Spotify’s Vulnerability Management Platform

November 8, 2022 Published by Yukio Mizuta (Sr. Backend Engineer) and Nurit Izrailov (Software Engineer)

We started developing our vulnerability management platform (VMP) at Spotify in Q2, 2020, and now that we’ve implemented it and use the system in our day-to-day work, we wanted to take a moment to share our journey to help reduce security risks in an efficient and scalable manner.

Vulnerabilities

Preventing vulnerabilities within Spotify is the Security Tribe’s priority, and we focus a lot of our efforts on reducing the exposure of vulnerabilities. For example, in our Golden Path, we embed our security features out of the box so Spotify developers can build their apps securely without any additional effort. Inevitably, vulnerabilities arise, so it’s critical that we regularly evaluate our approach to resolving them.

Toward automation

A vulnerability is assessed and reported on a vulnerability detection service, which we call a reactive control (RC). Once it’s reported, we search for the owner of the impacted asset, notify them, and explain the details of the vulnerability, providing remediation steps and guidance. Once the owner is notified, they are responsible for fixing the vulnerability. There’s much more to it in reality, but that’s the pattern of operations — and when you see a pattern, it’s time to consider automation!

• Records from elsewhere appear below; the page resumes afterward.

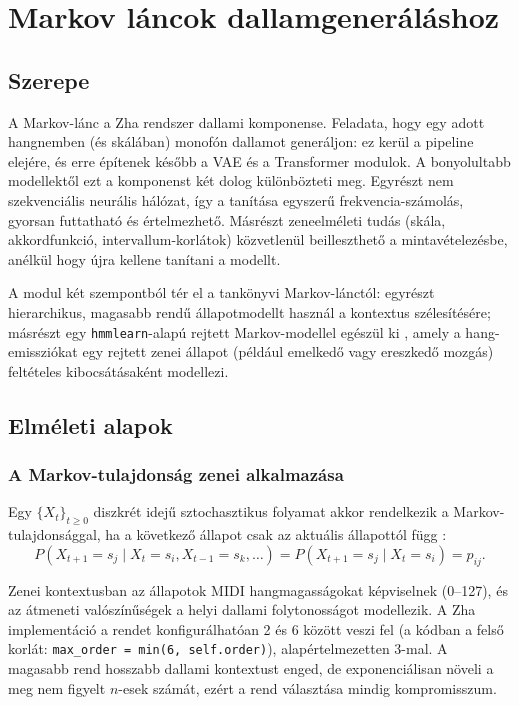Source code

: \chapter{Markov láncok dallamgeneráláshoz}
\label{chap:markov}

\section{Szerepe}

A Markov-lánc a Zha rendszer dallami komponense. Feladata, hogy egy adott hangnemben (és skálában) monofón dallamot generáljon: ez kerül a pipeline elejére, és erre építenek később a VAE és a Transformer modulok. A bonyolultabb modellektől ezt a komponenst két dolog különbözteti meg. Egyrészt nem szekvenciális neurális hálózat, így a tanítása egyszerű frekvencia-számolás, gyorsan futtatható és értelmezhető. Másrészt zeneelméleti tudás (skála, akkordfunkció, intervallum-korlátok) közvetlenül beilleszthető a mintavételezésbe, anélkül hogy újra kellene tanítani a modellt.

A modul két szempontból tér el a tankönyvi Markov-lánctól: egyrészt hierarchikus, magasabb rendű állapotmodellt használ a kontextus szélesítésére; másrészt egy \texttt{hmmlearn}-alapú rejtett Markov-modellel egészül ki \cite{rabiner1989tutorial}, amely a hang-emissziókat egy rejtett zenei állapot (például emelkedő vagy ereszkedő mozgás) feltételes kibocsátásaként modellezi.

\section{Elméleti alapok}

\subsection{A Markov-tulajdonság zenei alkalmazása}

Egy $\{X_t\}_{t \geq 0}$ diszkrét idejű sztochasztikus folyamat akkor rendelkezik a Markov-tulajdonsággal, ha a következő állapot csak az aktuális állapottól függ \cite{norris1998markov}:
\[
P(X_{t+1} = s_j \mid X_t = s_i, X_{t-1} = s_k, \ldots) = P(X_{t+1} = s_j \mid X_t = s_i) = p_{ij}.
\]

Zenei kontextusban az állapotok MIDI hangmagasságokat képviselnek (0--127), és az átmeneti valószínűségek a helyi dallami folytonosságot modellezik. A Zha implementáció a rendet konfigurálhatóan 2 és 6 között veszi fel (a kódban a felső korlát: \texttt{max\_order = min(6, self.order)}), alapértelmezetten 3-mal. A magasabb rend hosszabb dallami kontextust enged, de exponenciálisan növeli a meg nem figyelt $n$-esek számát, ezért a rend választása mindig kompromisszum.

Vulnerability management platform (Kitsune)

At first, we used Spotify’s Comet notification system for automation. We built peripheral systems to ingest vulnerability information from reactive controls into Comet. Then Comet would send email notifications to asset owners. When an asset owner fixed a vulnerability, they clicked the “Resolve” button in the email to update us. 

With Comet, we had the basic automation pattern covered, but we wanted to go even further.

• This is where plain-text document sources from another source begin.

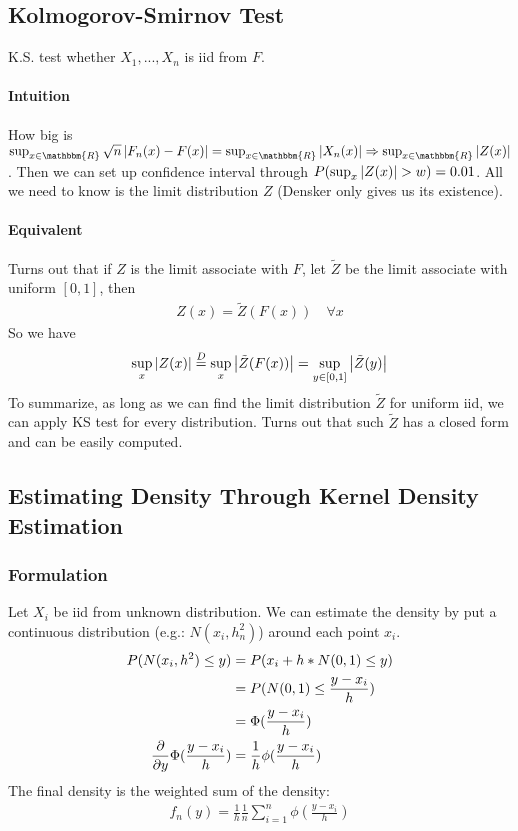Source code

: \subsection{Kolmogorov-Smirnov Test} 
K.S. test whether $X_1, ..., X_n$ is iid from $F$.

\paragraph{Intuition} How big is $\sup_{x\in \mathbbm{R}} \sqrt{n}\abs{F_n(x) - F(x)} = \sup_{x\in \mathbbm{R}}\abs{X_n(x)} \Rightarrow \sup_{x\in\mathbbm{R}}\abs{Z(x)}$. Then we can set up confidence interval through $P(\sup_{x} \left| Z(x) \right| > w) = 0.01$. All we need to know is the limit distribution $Z$ (Densker only gives us its existence). 

\paragraph{Equivalent} Turns out that if $Z$ is the limit associate with $F$, let $\tilde{Z}$ be the limit associate with uniform $[0,1]$, then 
    \begin{align*}
        Z(x) = \tilde{Z}(F(x)) \quad \forall x
    \end{align*}
So we have 
    \begin{align*}
        \sup_x \left| Z(x) \right| \overset{D}{=} \sup_x \left| \tilde{Z}(F(x)) \right| = \sup_{y \in [0,1]}\left| \tilde{Z}(y) \right|
    \end{align*}
To summarize, as long as we can find the limit distribution $\tilde{Z}$ for uniform iid, we can apply KS test for every distribution. Turns out that such $\tilde{Z}$ has a closed form and can be easily computed. 


\subsection{Estimating Density Through Kernel Density Estimation}
\subsubsection{Formulation}
Let $X_i$ be iid from unknown distribution. We can estimate the density by put a continuous distribution (e.g.: $N(x_i, h_n^2)$) around each point $x_i$. 
    \begin{align*}
        P(N(x_i, h^2) \leq y)
        & = P(x_i + h * N(0,1) \leq y) \\
        & = P(N(0,1) \leq \frac{y - x_i}{h}) \\
        & = \Phi(\frac{y - x_i}{h}) \\
        \frac{\partial}{\partial y}\Phi(\frac{y - x_i}{h}) 
        & = \frac{1}{h}\phi(\frac{y-x_i}{h})
    \end{align*}
The final density is the weighted sum of the density: 
    \begin{align*}
        f_n(y) = \frac{1}{h} \frac{1}{n} \sum_{i=1}^n \phi(\frac{y-x_i}{h}) 
    \end{align*}


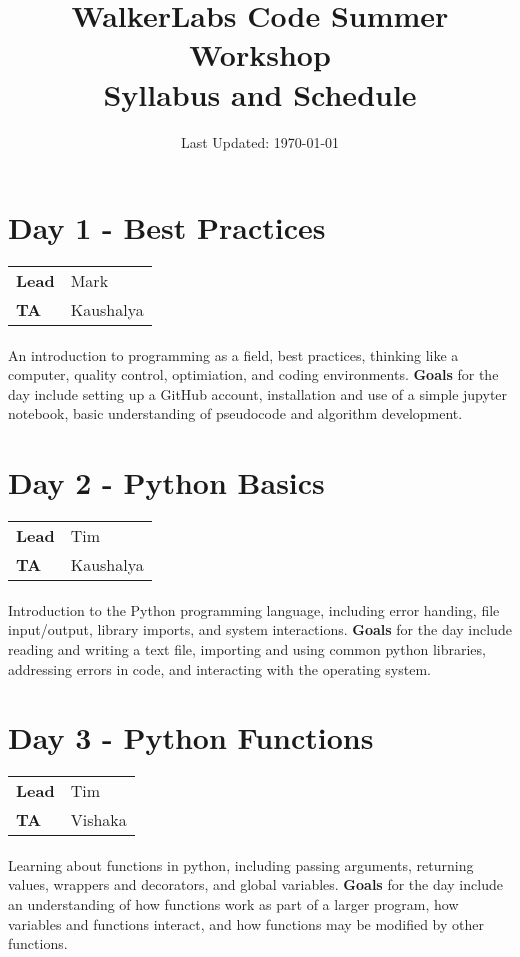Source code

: \documentclass[letterpaper,10pt,oneside]{article}
\title{WalkerLabs Code Summer Workshop \\ {\small Syllabus and Schedule}}
\author{}
\date{Last Updated: \today}
\begin{document}
\maketitle
\section*{Day 1 - Best Practices}
\begin{tabular}{p{1.5cm}l}
    \textbf{Lead} & Mark \\
    \textbf{TA} & Kaushalya \\
\end{tabular}
\paragraph{} An introduction to programming as a field, best practices, thinking like a computer, quality control, optimiation, and coding environments.
\textbf{Goals} for the day include setting up a GitHub account, installation and use of a simple jupyter notebook, basic understanding of pseudocode and algorithm development.

\section*{Day 2 - Python Basics}
\begin{tabular}{p{1.5cm}l}
    \textbf{Lead} & Tim \\
    \textbf{TA} & Kaushalya \\
\end{tabular}
\paragraph{} Introduction to the Python programming language, including error handing, file input/output, library imports, and system interactions. 
\textbf{Goals} for the day include reading and writing a text file, importing and using common python libraries, addressing errors in code, and interacting with the operating system.

\section*{Day 3 - Python Functions}
\begin{tabular}{p{1.5cm}l}
    \textbf{Lead} & Tim \\
    \textbf{TA} & Vishaka \\
\end{tabular}
\paragraph{} Learning about functions in python, including passing arguments, returning values, wrappers and decorators, and global variables.
\textbf{Goals} for the day include an understanding of how functions work as part of a larger program, how variables and functions interact, and how functions may be modified by other functions.
\end{document}
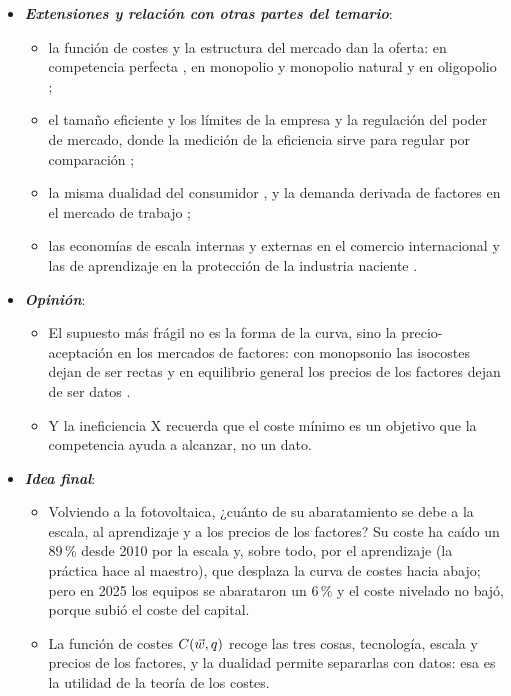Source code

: \documentclass[11pt]{article}
\begin{document}
\begin{itemize}
  \begin{itemize}
  \item La estructura de costes decide cuántas empresas caben en un mercado y si conviene regularlo; los costes son la referencia de los reguladores (ingresos permitidos, comparación de eficiencias) y de las autoridades de competencia, y la base de la medición de la productividad.
  \end{itemize}
\item \textbf{\emph{Extensiones y relación con otras partes del temario}}:
  \begin{itemize}
  \item la función de costes y la estructura del mercado dan la oferta: en competencia perfecta , en monopolio y monopolio natural  y en oligopolio ;
  \item el tamaño eficiente y los límites de la empresa  y la regulación del poder de mercado, donde la medición de la eficiencia sirve para regular por comparación ;
  \item la misma dualidad del consumidor , y la demanda derivada de factores en el mercado de trabajo ;
  \item las economías de escala internas y externas en el comercio internacional  y las de aprendizaje en la protección de la industria naciente .
  \end{itemize}
\item \textbf{\emph{Opinión}}:
  \begin{itemize}
  \item El supuesto más frágil no es la forma de la curva, sino la precio-aceptación en los mercados de factores: con monopsonio las isocostes dejan de ser rectas  y en equilibrio general los precios de los factores dejan de ser datos .
  \item Y la ineficiencia X recuerda que el coste mínimo es un objetivo que la competencia ayuda a alcanzar, no un dato.
  \end{itemize}
\item \textbf{\emph{Idea final}}:
  \begin{itemize}
  \item Volviendo a la fotovoltaica, ¿cuánto de su abaratamiento se debe a la escala, al aprendizaje y a los precios de los factores? Su coste ha caído un 89\,\% desde 2010 por la escala y, sobre todo, por el aprendizaje (la práctica hace al maestro), que desplaza la curva de costes hacia abajo; pero en 2025 los equipos se abarataron un 6\,\% y el coste nivelado no bajó, porque subió el coste del capital\nocite{IRENA2026CostesGeneracion}.

  \item La función de costes $C(\vec{w},q)$ recoge las tres cosas, tecnología, escala y precios de los factores, y la dualidad permite separarlas con datos: esa es la utilidad de la teoría de los costes.
  \end{itemize}
\end{itemize}
\end{document}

We reevaluated our vulnerability lifecycle by first defining the states that each vulnerability could be in, along with the actions required of the responsible team. It was at this stage we decided to add more states than what Comet offered. 

We wanted to visualize the vulnerabilities each team was assigned on Backstage — from there, teams could prioritize and act on those vulnerabilities. The last piece we included was the relational data structure, which went beyond the event format data Comet provided, making it easier for us to process the data for further analysis.

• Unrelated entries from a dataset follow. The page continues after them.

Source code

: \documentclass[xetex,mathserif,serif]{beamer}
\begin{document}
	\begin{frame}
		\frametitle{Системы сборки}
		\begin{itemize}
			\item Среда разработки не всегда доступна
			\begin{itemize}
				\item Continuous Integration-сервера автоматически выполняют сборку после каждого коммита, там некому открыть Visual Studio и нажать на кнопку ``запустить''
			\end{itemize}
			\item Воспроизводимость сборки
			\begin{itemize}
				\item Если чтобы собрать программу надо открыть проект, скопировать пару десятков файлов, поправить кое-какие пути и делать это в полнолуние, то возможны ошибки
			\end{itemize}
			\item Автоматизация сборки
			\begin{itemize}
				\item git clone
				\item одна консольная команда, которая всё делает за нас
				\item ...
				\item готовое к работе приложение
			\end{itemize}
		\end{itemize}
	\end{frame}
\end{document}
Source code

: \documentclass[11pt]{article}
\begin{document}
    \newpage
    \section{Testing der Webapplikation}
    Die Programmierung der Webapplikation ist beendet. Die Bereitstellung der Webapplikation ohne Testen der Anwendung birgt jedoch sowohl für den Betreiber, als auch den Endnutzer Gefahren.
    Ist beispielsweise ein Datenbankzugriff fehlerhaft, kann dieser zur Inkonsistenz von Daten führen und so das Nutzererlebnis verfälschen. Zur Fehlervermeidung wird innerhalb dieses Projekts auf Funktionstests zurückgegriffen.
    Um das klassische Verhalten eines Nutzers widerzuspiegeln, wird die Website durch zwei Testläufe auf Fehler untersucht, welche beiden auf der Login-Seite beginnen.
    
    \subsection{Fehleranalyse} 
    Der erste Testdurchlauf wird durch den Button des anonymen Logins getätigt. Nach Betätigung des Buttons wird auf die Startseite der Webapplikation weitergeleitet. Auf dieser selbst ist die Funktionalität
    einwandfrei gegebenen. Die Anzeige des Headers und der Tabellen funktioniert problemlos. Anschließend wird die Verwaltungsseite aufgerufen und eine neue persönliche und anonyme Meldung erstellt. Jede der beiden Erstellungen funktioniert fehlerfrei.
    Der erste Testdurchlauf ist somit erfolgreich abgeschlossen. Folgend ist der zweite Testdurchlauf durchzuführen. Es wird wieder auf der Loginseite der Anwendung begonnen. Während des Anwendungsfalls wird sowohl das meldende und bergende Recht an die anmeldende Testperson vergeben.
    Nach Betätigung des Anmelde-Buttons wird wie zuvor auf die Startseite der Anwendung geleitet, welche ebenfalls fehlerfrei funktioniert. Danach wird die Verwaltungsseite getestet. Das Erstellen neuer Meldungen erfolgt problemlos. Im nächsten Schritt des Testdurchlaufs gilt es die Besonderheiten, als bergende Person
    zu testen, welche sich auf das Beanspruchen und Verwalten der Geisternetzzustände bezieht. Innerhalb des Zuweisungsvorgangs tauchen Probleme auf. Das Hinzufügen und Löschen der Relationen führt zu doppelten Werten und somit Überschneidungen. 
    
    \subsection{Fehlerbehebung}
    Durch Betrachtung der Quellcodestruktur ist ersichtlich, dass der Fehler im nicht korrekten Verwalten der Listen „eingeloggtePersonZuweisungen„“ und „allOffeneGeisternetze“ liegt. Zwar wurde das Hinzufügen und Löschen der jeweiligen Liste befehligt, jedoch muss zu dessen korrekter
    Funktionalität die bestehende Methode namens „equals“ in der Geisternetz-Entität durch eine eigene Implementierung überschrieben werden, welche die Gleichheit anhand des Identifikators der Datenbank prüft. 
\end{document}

Those motivations led us to start building Kitsune, our vulnerability management platform. 

Kitsune started as a backend API service that was to become the source of truth about vulnerabilities within Spotify, with a Backstage UI plugin for user interactions.

Kitsune now works as our vulnerability lifecycle management system. Teams are automatically notified when vulnerabilities exist. And when necessary, Kitsune can escalate to appropriate stakeholders. We provide vulnerability list pages on Backstage, and teams can go there anytime to review the vulnerabilities that are assigned to them, such as before sprint planning, to include vulnerability fixes in their day-to-day work. 

Funnels of vulnerability sources

Kitsune began with vulnerabilities reported by two reactive controls, one of which is the security bug bounty program HackerOne. But we aimed to be able to handle vulnerabilities from other RCs, too. In order to keep the systems decoupled, we designed a limitation to Kitsune itself, so it handles business logic applied to vulnerabilities in general. We introduced the concept of a “mediator” that takes care of RC-specific business logic and converts the data to be compatible with Kitsune. After the launch of the mediator system, we were able to integrate the VMP with a few other RCs cleanly, and we are working to add more reactive controls to extend the coverage. Also, it’s common that a vulnerability is reported by other sources, including our employees, so we made it possible to upload manually reported vulnerabilities to Kitsune with a CSV file. 

Metrics

Sample dashboard view. Figures above are for illustrative purposes only.

Providing insights based on metrics was one big goal from the beginning of this project — driving teams to engage in fixing vulnerabilities, keeping Spotify secure, and allowing the Security teams to plan strategies. We designed the system with those goals in mind and have collected necessary data. With that relational data, we generate metrics that help Spotify employees understand the current risk of each unit within the org and how they’ve resolved those past vulnerabilities. We visualize this on Security Hub, our UI plugin on Backstage. In addition, we send quarterly reports to upper management based on the data we have collected.

What’s ahead

We started development on our vulnerability management program about a year and a half ago, and it is still evolving. There are a lot of improvements we can make, but our goal is to always enable Spotify to take risks responsibly by engaging people in an efficient and scalable way.


Tags: , ,